Looked to be an easy job, had the customer make up a punch list so I knew what was most important and she asked for the lot line to be cleared so she could eventually install a fence for her dogs, here is how that part went..

Its thick as hell in here!





During:





After I got all the big stuff out and then ran it over with the bush hog:





How far up the mud was on the machine:





the bobcat on the trailer and with the mower hooked up:


----------



## stihl sawing (May 5, 2009)

Welcome to the site, Great job on the clearing and you certainly started off well by posting pics. Thanks


----------



## Junior_M (May 5, 2009)

stihl sawing said:


> Welcome to the site, Great job on the clearing and you certainly started off well by posting pics. Thanks




thanks for the welcome. I got some more pics from some generosity work and that pretty much rounds out all my tree work pics, unless you wanna see some dirt..


----------



## stihl sawing (May 5, 2009)

Junior_M said:


> thanks for the welcome. I got some more pics from some generosity work and that pretty much rounds out all my tree work pics, unless you wanna see some dirt..


Shoot we will look at anything you put up.lol At least stick a saw in it though.


----------



## Junior_M (May 5, 2009)

stihl sawing said:


> Shoot we will look at anything you put up.lol At least stick a saw in it though.



Hmm, its hard to throw a saw into pics with shovels in them.. 

How about a pic of job that needed a saw or something?


----------



## stihl sawing (May 5, 2009)

Junior_M said:


> Hmm, its hard to throw a saw into pics with shovels in them..
> 
> How about a pic of job that needed a saw or something?


That would be a nightmare to try and dig with a shovel.


----------



## josh1981 (May 5, 2009)

good job. where in sc? that a subdivision? nice little 170 or 180 you got there.


----------



## Junior_M (May 6, 2009)

stihl sawing said:


> That would be a nightmare to try and dig with a shovel.



Yeah it was, thats why I was on the machine.. :biggrinbounce2:



josh1981 said:


> good job. where in sc? that a subdivision? nice little 170 or 180 you got there.



I am located in Elgin and that clearing job was in the back of a subdivision, for some reason all the homes in there are on half acre lots and this one was set right in the middle of 3 acres.

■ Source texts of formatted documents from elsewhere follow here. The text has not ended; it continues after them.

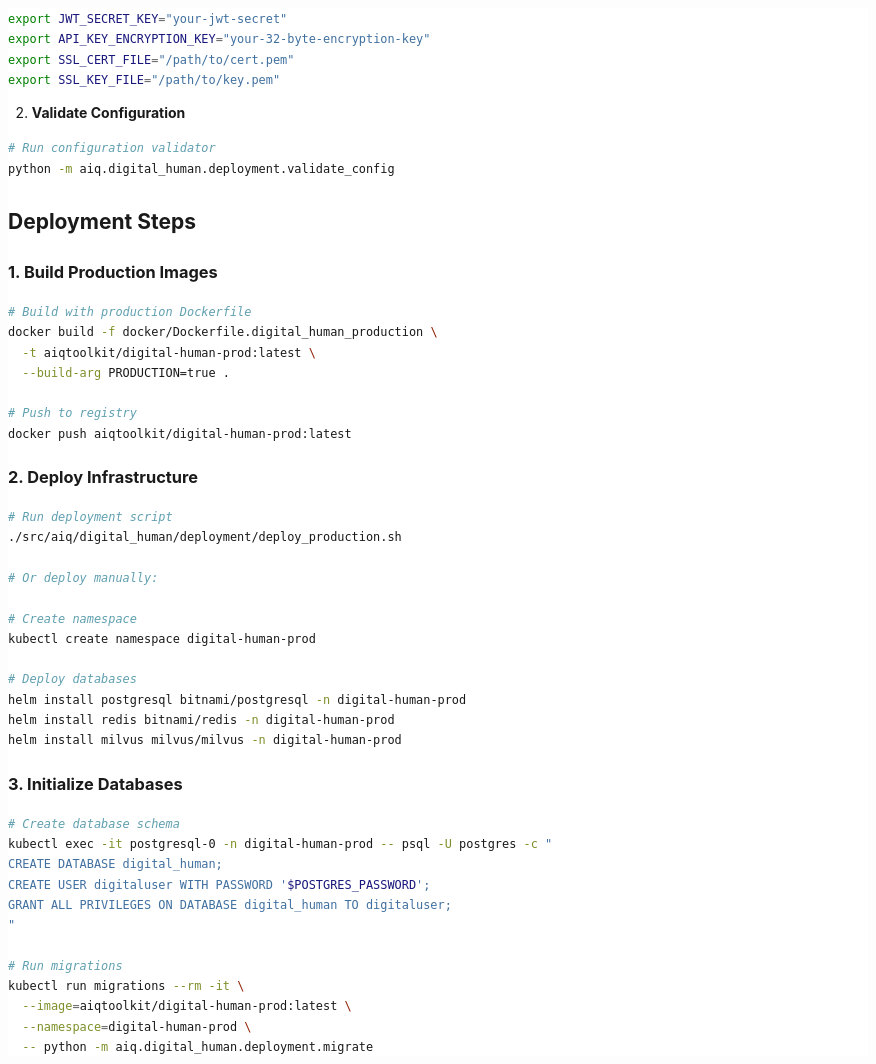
 ```bash
export JWT_SECRET_KEY="your-jwt-secret"
export API_KEY_ENCRYPTION_KEY="your-32-byte-encryption-key"
export SSL_CERT_FILE="/path/to/cert.pem"
export SSL_KEY_FILE="/path/to/key.pem"
```

2. **Validate Configuration**
```bash
# Run configuration validator
python -m aiq.digital_human.deployment.validate_config
```

## Deployment Steps

### 1. Build Production Images
```bash
# Build with production Dockerfile
docker build -f docker/Dockerfile.digital_human_production \
  -t aiqtoolkit/digital-human-prod:latest \
  --build-arg PRODUCTION=true .

# Push to registry
docker push aiqtoolkit/digital-human-prod:latest
```

### 2. Deploy Infrastructure
```bash
# Run deployment script
./src/aiq/digital_human/deployment/deploy_production.sh

# Or deploy manually:

# Create namespace
kubectl create namespace digital-human-prod

# Deploy databases
helm install postgresql bitnami/postgresql -n digital-human-prod
helm install redis bitnami/redis -n digital-human-prod
helm install milvus milvus/milvus -n digital-human-prod
```

### 3. Initialize Databases
```bash
# Create database schema
kubectl exec -it postgresql-0 -n digital-human-prod -- psql -U postgres -c "
CREATE DATABASE digital_human;
CREATE USER digitaluser WITH PASSWORD '$POSTGRES_PASSWORD';
GRANT ALL PRIVILEGES ON DATABASE digital_human TO digitaluser;
"

# Run migrations
kubectl run migrations --rm -it \
  --image=aiqtoolkit/digital-human-prod:latest \
  --namespace=digital-human-prod \
  -- python -m aiq.digital_human.deployment.migrate
```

thats a 021 btw, great little saw, I've out cut my buddies 361 with it, but thats cause he cant keep his out of the dirt..


----------



## KD57 (May 6, 2009)

Welcome, and great pics. Thanks for posting them.


----------



## josh1981 (May 6, 2009)

Junior_M said:


> Yeah it was, thats why I was on the machine.. :biggrinbounce2:
> 
> 
> 
> ...



oh nice. half acre is not bad. 3 acres rocks though!  

Yea its a good saw. my ms180 could cut those trees... and more. My 290 would have no problem with those trees lol.

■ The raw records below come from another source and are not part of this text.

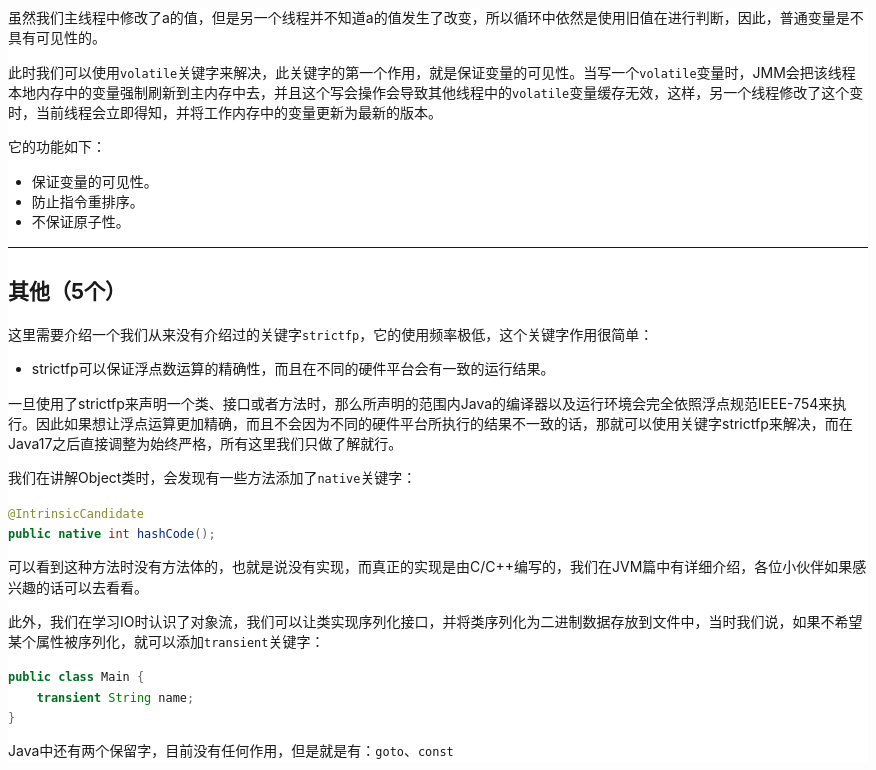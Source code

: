 虽然我们主线程中修改了a的值，但是另一个线程并不知道a的值发生了改变，所以循环中依然是使用旧值在进行判断，因此，普通变量是不具有可见性的。

此时我们可以使用`volatile`关键字来解决，此关键字的第一个作用，就是保证变量的可见性。当写一个`volatile`变量时，JMM会把该线程本地内存中的变量强制刷新到主内存中去，并且这个写会操作会导致其他线程中的`volatile`变量缓存无效，这样，另一个线程修改了这个变时，当前线程会立即得知，并将工作内存中的变量更新为最新的版本。

它的功能如下：

* 保证变量的可见性。
* 防止指令重排序。
* 不保证原子性。

***

## 其他（5个）

这里需要介绍一个我们从来没有介绍过的关键字`strictfp`，它的使用频率极低，这个关键字作用很简单：

* strictfp可以保证浮点数运算的精确性，而且在不同的硬件平台会有一致的运行结果。

一旦使用了strictfp来声明一个类、接口或者方法时，那么所声明的范围内Java的编译器以及运行环境会完全依照浮点规范IEEE-754来执行。因此如果想让浮点运算更加精确，而且不会因为不同的硬件平台所执行的结果不一致的话，那就可以使用关键字strictfp来解决，而在Java17之后直接调整为始终严格，所有这里我们只做了解就行。

我们在讲解Object类时，会发现有一些方法添加了`native`关键字：

```java
@IntrinsicCandidate
public native int hashCode();
```

可以看到这种方法时没有方法体的，也就是说没有实现，而真正的实现是由C/C++编写的，我们在JVM篇中有详细介绍，各位小伙伴如果感兴趣的话可以去看看。

此外，我们在学习IO时认识了对象流，我们可以让类实现序列化接口，并将类序列化为二进制数据存放到文件中，当时我们说，如果不希望某个属性被序列化，就可以添加`transient`关键字：

```java
public class Main {
    transient String name;
}
```

Java中还有两个保留字，目前没有任何作用，但是就是有：`goto`、`const`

maybe tell your buddy to get a shorter bar?


----------



## Junior_M (May 7, 2009)

josh1981 said:


> oh nice. half acre is not bad. 3 acres rocks though!
> 
> Yea its a good saw. my ms180 could cut those trees... and more. My 290 would have no problem with those trees lol.
> 
> maybe tell your buddy to get a shorter bar?




He just isnt that great of a saw operator, constantly has it in the dirt, he burnt the bar up on it once, its ridiculous. But he already has a 20in bar on it..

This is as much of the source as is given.